◆ Plain-text document sources:
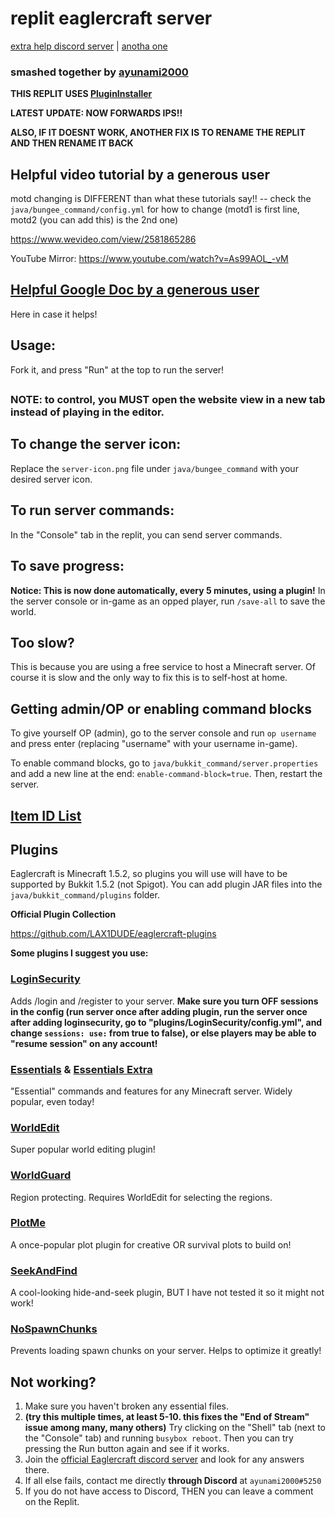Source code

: # replit eaglercraft server

[extra help discord server](https://discord.gg/9HfPSp3D)
|
[anotha one](https://discord.gg/FBqfmDkF2Z)

### smashed together by [ayunami2000](https://github.com/ayunami2000)

**THIS REPLIT USES [PluginInstaller](https://github.com/darverdevs/PluginInstaller)**

**LATEST UPDATE: NOW FORWARDS IPS!!**

**ALSO, IF IT DOESNT WORK, ANOTHER FIX IS TO RENAME THE REPLIT AND THEN RENAME IT BACK**

## Helpful video tutorial by a generous user
motd changing is DIFFERENT than what these tutorials say!! -- check the `java/bungee_command/config.yml` for how to change (motd1 is first line, motd2 (you can add this) is the 2nd one)

https://www.wevideo.com/view/2581865286

YouTube Mirror: https://www.youtube.com/watch?v=As99AOL_-vM

## [Helpful Google Doc by a generous user](https://docs.google.com/document/d/1MdaQRQbRXb9wXRtdS-c7OGBMcTh9DO8iAKT6fcpdJ5g/edit)
Here in case it helps!

## Usage:
Fork it, and press "Run" at the top to run the server!

##

### NOTE: to control, you MUST open the website view in a new tab instead of playing in the editor.

## To change the server icon:
Replace the `server-icon.png` file under `java/bungee_command` with your desired server icon.

## To run server commands:
In the "Console" tab in the replit, you can send server commands.

## To save progress:
**Notice: This is now done automatically, every 5 minutes, using a plugin!** In the server console or in-game as an opped player, run `/save-all` to save the world.

## Too slow?
This is because you are using a free service to host a Minecraft server. Of course it is slow and the only way to fix this is to self-host at home.

## Getting admin/OP or enabling command blocks
To give yourself OP (admin), go to the server console and run `op username` and press enter (replacing "username" with your username in-game).

To enable command blocks, go to `java/bukkit_command/server.properties` and add a new line at the end: `enable-command-block=true`. Then, restart the server.

## [Item ID List](http://mineteamleblog.blogspot.com/p/minecraft-id-list-151.html)

## Plugins
Eaglercraft is Minecraft 1.5.2, so plugins you will use will have to be supported by Bukkit 1.5.2 (not Spigot). You can add plugin JAR files into the `java/bukkit_command/plugins` folder.

**Official Plugin Collection**

https://github.com/LAX1DUDE/eaglercraft-plugins

**Some plugins I suggest you use:**

### [LoginSecurity](https://dev.bukkit.org/projects/loginsecurity/files/711129)
Adds /login and /register to your server. **Make sure you turn OFF sessions in the config (run server once after adding plugin, run the server once after adding loginsecurity, go to "plugins/LoginSecurity/config.yml", and change `sessions: use:` from true to false), or else players may be able to "resume session" on any account!**
### [Essentials](https://dev.bukkit.org/projects/essentials/files/711777) & [Essentials Extra](https://dev.bukkit.org/projects/essentials/files/711776)
"Essential" commands and features for any Minecraft server. Widely popular, even today!
### [WorldEdit](https://dev.bukkit.org/projects/worldedit/files/698941)
Super popular world editing plugin!
### [WorldGuard](https://dev.bukkit.org/projects/worldguard/files/706558)
Region protecting. Requires WorldEdit for selecting the regions.
### [PlotMe](https://dev.bukkit.org/projects/plotme/files/707659)
A once-popular plot plugin for creative OR survival plots to build on!
### [SeekAndFind](https://dev.bukkit.org/projects/seekandfind/files/699522)
A cool-looking hide-and-seek plugin, BUT I have not tested it so it might not work!
### [NoSpawnChunks](https://dev.bukkit.org/projects/nospawnchunks/files/586974)
Prevents loading spawn chunks on your server. Helps to optimize it greatly!

## Not working?
1. Make sure you haven't broken any essential files.
2. **(try this multiple times, at least 5-10. this fixes the "End of Stream" issue among many, many others)** Try clicking on the "Shell" tab (next to the "Console" tab) and running `busybox reboot`. Then you can try pressing the Run button again and see if it works.
3. Join the [official Eaglercraft discord server](https://discord.gg/6yTNkypXWh) and look for any answers there.
4. If all else fails, contact me directly **through Discord** at `ayunami2000#5250`
5. If you do not have access to Discord, THEN you can leave a comment on the Replit.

◆ Aim of the exercise:
Quote the records above exactly, from the first line through the line containing "## Getting admin/OP", and leave out the pictures.

◆ Your solution:
Source code

: # replit eaglercraft server

[extra help discord server](https://discord.gg/9HfPSp3D)
|
[anotha one](https://discord.gg/FBqfmDkF2Z)

### smashed together by [ayunami2000](https://github.com/ayunami2000)

**THIS REPLIT USES [PluginInstaller](https://github.com/darverdevs/PluginInstaller)**

**LATEST UPDATE: NOW FORWARDS IPS!!**

**ALSO, IF IT DOESNT WORK, ANOTHER FIX IS TO RENAME THE REPLIT AND THEN RENAME IT BACK**

## Helpful video tutorial by a generous user
motd changing is DIFFERENT than what these tutorials say!! -- check the `java/bungee_command/config.yml` for how to change (motd1 is first line, motd2 (you can add this) is the 2nd one)

https://www.wevideo.com/view/2581865286

YouTube Mirror: https://www.youtube.com/watch?v=As99AOL_-vM

## [Helpful Google Doc by a generous user](https://docs.google.com/document/d/1MdaQRQbRXb9wXRtdS-c7OGBMcTh9DO8iAKT6fcpdJ5g/edit)
Here in case it helps!

## Usage:
Fork it, and press "Run" at the top to run the server!

##

### NOTE: to control, you MUST open the website view in a new tab instead of playing in the editor.

## To change the server icon:
Replace the `server-icon.png` file under `java/bungee_command` with your desired server icon.

## To run server commands:
In the "Console" tab in the replit, you can send server commands.

## To save progress:
**Notice: This is now done automatically, every 5 minutes, using a plugin!** In the server console or in-game as an opped player, run `/save-all` to save the world.

## Too slow?
This is because you are using a free service to host a Minecraft server. Of course it is slow and the only way to fix this is to self-host at home.

## Getting admin/OP or enabling command blocks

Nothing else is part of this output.